- **Data for this exercise**
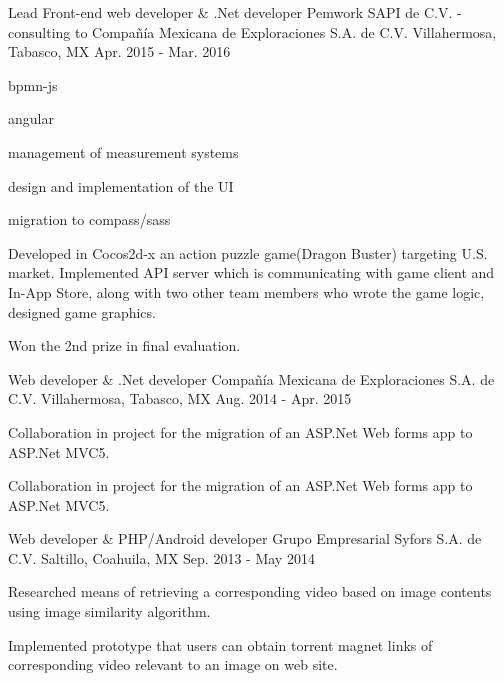 \begin{cventries}
\cventry
{Lead Front-end web developer \& .Net developer} %
{Pemwork SAPI de C.V. - consulting to Compañía Mexicana de Exploraciones S.A. de C.V.} %
{Villahermosa, Tabasco, MX} %
{Apr. 2015 - Mar. 2016} %
{ %
\begin{cvitems}
	\item{bpmn-js}
	\item{angular}
	\item{management of measurement systems}
	\item{design and implementation of the UI}
	\item{migration to compass/sass}
\item {Developed in Cocos2d-x an action puzzle game(Dragon Buster) targeting U.S. market. Implemented API server which is communicating with game client and In-App Store, along with two other team members who wrote the game logic, designed game graphics.}
\item {Won the 2nd prize in final evaluation.}
\end{cvitems}
}


\cventry
{Web developer \& .Net developer} %
{Compañía Mexicana de Exploraciones S.A. de C.V.} %
{Villahermosa, Tabasco, MX} %
{Aug. 2014 - Apr. 2015} %
{ %
	\begin{cvitems}
		\item {Collaboration in project for the migration of an ASP.Net Web forms app to ASP.Net MVC5.}
		\item {Collaboration in project for the migration of an ASP.Net Web forms app to ASP.Net MVC5.}
	\end{cvitems}
}


\cventry
{Web developer \& PHP/Android developer} %
{Grupo Empresarial Syfors S.A. de C.V.} %
{Saltillo, Coahuila, MX} %
{Sep. 2013 - May 2014} %
{ %
	\begin{cvitems}
	\item {Researched means of retrieving a corresponding video based on image contents using image similarity algorithm.}
	\item {Implemented prototype that users can obtain torrent magnet links of corresponding video relevant to an image on web site.}
	\end{cvitems} 
}


\end{cventries}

- **Your assignment**
Please print each of the records word for word, keeping the pictures out.

- **Written response**
 \begin{cventries}
\cventry
{Lead Front-end web developer \& .Net developer} %
{Pemwork SAPI de C.V. - consulting to Compañía Mexicana de Exploraciones S.A. de C.V.} %
{Villahermosa, Tabasco, MX} %
{Apr. 2015 - Mar. 2016} %
{ %
\begin{cvitems}
	\item{bpmn-js}
	\item{angular}
	\item{management of measurement systems}
	\item{design and implementation of the UI}
	\item{migration to compass/sass}
\item {Developed in Cocos2d-x an action puzzle game(Dragon Buster) targeting U.S. market. Implemented API server which is communicating with game client and In-App Store, along with two other team members who wrote the game logic, designed game graphics.}
\item {Won the 2nd prize in final evaluation.}
\end{cvitems}
}


\cventry
{Web developer \& .Net developer} %
{Compañía Mexicana de Exploraciones S.A. de C.V.} %
{Villahermosa, Tabasco, MX} %
{Aug. 2014 - Apr. 2015} %
{ %
	\begin{cvitems}
		\item {Collaboration in project for the migration of an ASP.Net Web forms app to ASP.Net MVC5.}
		\item {Collaboration in project for the migration of an ASP.Net Web forms app to ASP.Net MVC5.}
	\end{cvitems}
}


\cventry
{Web developer \& PHP/Android developer} %
{Grupo Empresarial Syfors S.A. de C.V.} %
{Saltillo, Coahuila, MX} %
{Sep. 2013 - May 2014} %
{ %
	\begin{cvitems}
	\item {Researched means of retrieving a corresponding video based on image contents using image similarity algorithm.}
	\item {Implemented prototype that users can obtain torrent magnet links of corresponding video relevant to an image on web site.}
	\end{cvitems} 
}


\end{cventries}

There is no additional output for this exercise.